Esta amnesia anarquista que se ha adueñado del activismo radical estadounidense es un reflejo fiel de la amnesia política que padece el país. Con la excepción de un par de mitos compartidos sobre nuestros esclavistas padres fundadores y nuestras más mortíferas contiendas bélicas, nos complace pensar que lo que hacemos es siempre algo nuevo, algo que sucede por vez primera. Esta clase de amnesia tiene su utilidad, confiere a nuestros proyectos una vitalidad precursora que parece ser la envidia del resto del mundo, tan cargado de historia. Pero también nos condena a inventar la rueda una y otra vez, a perpetuidad. Y eso nos priva de lo que hace del anarquismo una corriente que hay que tomar muy en serio: la perspectiva de aprender de las generaciones pasadas y concebir el modo de fundar una sociedad libre y organizada desde cero.

Nuestra capacidad de olvido es asombrosa. En 1999 un «consejo de portavoces» organizó las protestas que obligaron a suspender la cumbre de la Organización Mundial de Comercio en Seattle. Diez años después, una masa crítica de manifestantes de OWS decidía que esa misma estructura de poder era una innovación ilegítima, de un reformismo intolerable.

Hasta cierto punto, la culpa de esta amnesia que padecemos es nuestra, pero es también consecuencia de la represión de la amenaza que, en otro tiempo, el anarquismo parecía representar. No hay que olvidar que un presidente de Estados Unidos fue asesinado por un anarquista y fue otro magnicida anarquista quien dio el pistoletazo a la Primera Guerra Mundial. Algunos edificios de Wall Street lucen aún en sus fachadas las muescas anónimas de otras bombas anarquistas. Más útil —y peligroso— era el propósito de aquellos anarquistas que viajaban de punta a punta del país, enseñando a los obreros de la industria a organizarse para exigir un salario justo a los potentados sin escrúpulos que los explotaban. Por eso el cuestionario oficial de Ellis Island trataba de identificar a los anarquistas recién llegados de Europa; por eso murieron como mártires los anarquistas Sacco y Vanzetti en 1927; por eso hay jurados de acusación itinerantes que pueden encarcelar hoy a cualquier anarquista sin más cargos en su contra. Por eso, en fin, asistimos a prestidigitaciones liberales como la descrita en el tercer capítulo, que suprimió de la historia la revolución popular anarquista que tuvo lugar en España al inicio de la Guerra Civil.

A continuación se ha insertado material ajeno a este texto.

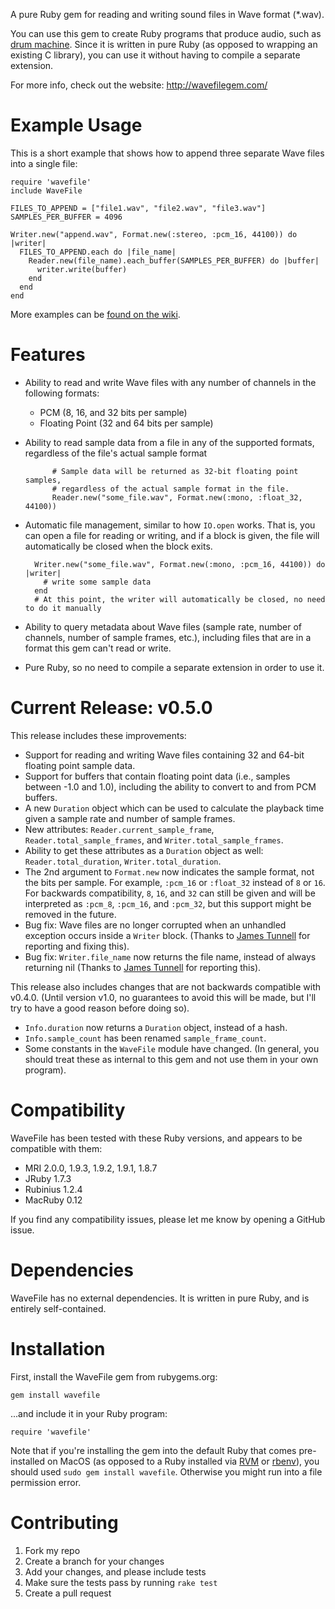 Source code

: A pure Ruby gem for reading and writing sound files in Wave format (*.wav).

You can use this gem to create Ruby programs that produce audio, such as [drum machine](http://beatsdrummachine.com). Since it is written in pure Ruby (as opposed to wrapping an existing C library), you can use it without having to compile a separate extension.

For more info, check out the website: <http://wavefilegem.com/>

# Example Usage

This is a short example that shows how to append three separate Wave files into a single file:

    require 'wavefile'
    include WaveFile
    
    FILES_TO_APPEND = ["file1.wav", "file2.wav", "file3.wav"]
    SAMPLES_PER_BUFFER = 4096

    Writer.new("append.wav", Format.new(:stereo, :pcm_16, 44100)) do |writer|
      FILES_TO_APPEND.each do |file_name|
        Reader.new(file_name).each_buffer(SAMPLES_PER_BUFFER) do |buffer|
          writer.write(buffer)
        end
      end
    end

More examples can be [found on the wiki](https://github.com/jstrait/wavefile/wiki).


# Features

* Ability to read and write Wave files with any number of channels in the following formats:
  * PCM (8, 16, and 32 bits per sample)
  * Floating Point (32 and 64 bits per sample)
* Ability to read sample data from a file in any of the supported formats, regardless of the file's actual sample format

            # Sample data will be returned as 32-bit floating point samples,
            # regardless of the actual sample format in the file.
            Reader.new("some_file.wav", Format.new(:mono, :float_32, 44100))

* Automatic file management, similar to how `IO.open` works. That is, you can open a file for reading or writing, and if a block is given, the file will automatically be closed when the block exits.

        Writer.new("some_file.wav", Format.new(:mono, :pcm_16, 44100)) do |writer|
          # write some sample data
        end
        # At this point, the writer will automatically be closed, no need to do it manually

* Ability to query metadata about Wave files (sample rate, number of channels, number of sample frames, etc.), including files that are in a format this gem can't read or write.
* Pure Ruby, so no need to compile a separate extension in order to use it.


# Current Release: v0.5.0

This release includes these improvements:

* Support for reading and writing Wave files containing 32 and 64-bit floating point sample data.
* Support for buffers that contain floating point data (i.e., samples between -1.0 and 1.0), including the ability to convert to and from PCM buffers.
* A new `Duration` object which can be used to calculate the playback time given a sample rate and number of sample frames.
* New attributes: `Reader.current_sample_frame`, `Reader.total_sample_frames`, and `Writer.total_sample_frames`.
* Ability to get these attributes as a `Duration` object as well: `Reader.total_duration`, `Writer.total_duration`.
* The 2nd argument to `Format.new` now indicates the sample format, not the bits per sample. For example, `:pcm_16` or `:float_32` instead of `8` or `16`. For backwards compatibility, `8`, `16`, and `32` can still be given and will be interpreted as `:pcm_8`, `:pcm_16`, and `:pcm_32`, but this support might be removed in the future.
* Bug fix: Wave files are no longer corrupted when an unhandled exception occurs inside a `Writer` block. (Thanks to [James Tunnell](https://github.com/jamestunnell) for reporting and fixing this).
* Bug fix: `Writer.file_name` now returns the file name, instead of always returning nil (Thanks to [James Tunnell](https://github.com/jamestunnell) for reporting this).

This release also includes changes that are not backwards compatible with v0.4.0. (Until version v1.0, no guarantees to avoid this will be made, but I'll try to have a good reason before doing so).

* `Info.duration` now returns a `Duration` object, instead of a hash.
* `Info.sample_count` has been renamed `sample_frame_count`.
* Some constants in the `WaveFile` module have changed. (In general, you should treat these as internal to this gem and not use them in your own program).


# Compatibility

WaveFile has been tested with these Ruby versions, and appears to be compatible with them:

* MRI 2.0.0, 1.9.3, 1.9.2, 1.9.1, 1.8.7
* JRuby 1.7.3
* Rubinius 1.2.4
* MacRuby 0.12

If you find any compatibility issues, please let me know by opening a GitHub issue.


# Dependencies

WaveFile has no external dependencies. It is written in pure Ruby, and is entirely self-contained.


# Installation

First, install the WaveFile gem from rubygems.org:

    gem install wavefile

...and include it in your Ruby program:

    require 'wavefile'

Note that if you're installing the gem into the default Ruby that comes pre-installed on MacOS (as opposed to a Ruby installed via [RVM](http://beginrescueend.com/) or [rbenv](https://github.com/sstephenson/rbenv/)), you should used `sudo gem install wavefile`. Otherwise you might run into a file permission error.


# Contributing

1. Fork my repo
2. Create a branch for your changes
3. Add your changes, and please include tests
4. Make sure the tests pass by running `rake test`
5. Create a pull request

En realidad, la tábula de la anarquía es cualquier cosa menos rasa. En este libro, Noam Chomsky ejerce de embajador de esa clase de anarquismo que suponemos olvidada, esa que tiene historia y es consciente de ella, y que ya ha demostrado que existe otro mundo posible. Chomsky tomó contacto con el anarquismo de muy joven, en Nueva York, antes de que la Segunda Guerra Mundial convirtiera la guerra maniquea entre el capitalismo y el comunismo en la religión laica e incuestionable de Estados Unidos. En las librerías de viejo que frecuentaba no sólo encontró la obra de Marx, sino también la de Bakunin. Asimismo, fue testigo de las concesiones de la clase capitalista durante la Gran Depresión, que para salvarse de la ruina legalizó los sindicatos a modo de red de seguridad. Y el sionismo en el que militó era un llamamiento al colectivismo agrario más que a la ocupación militar.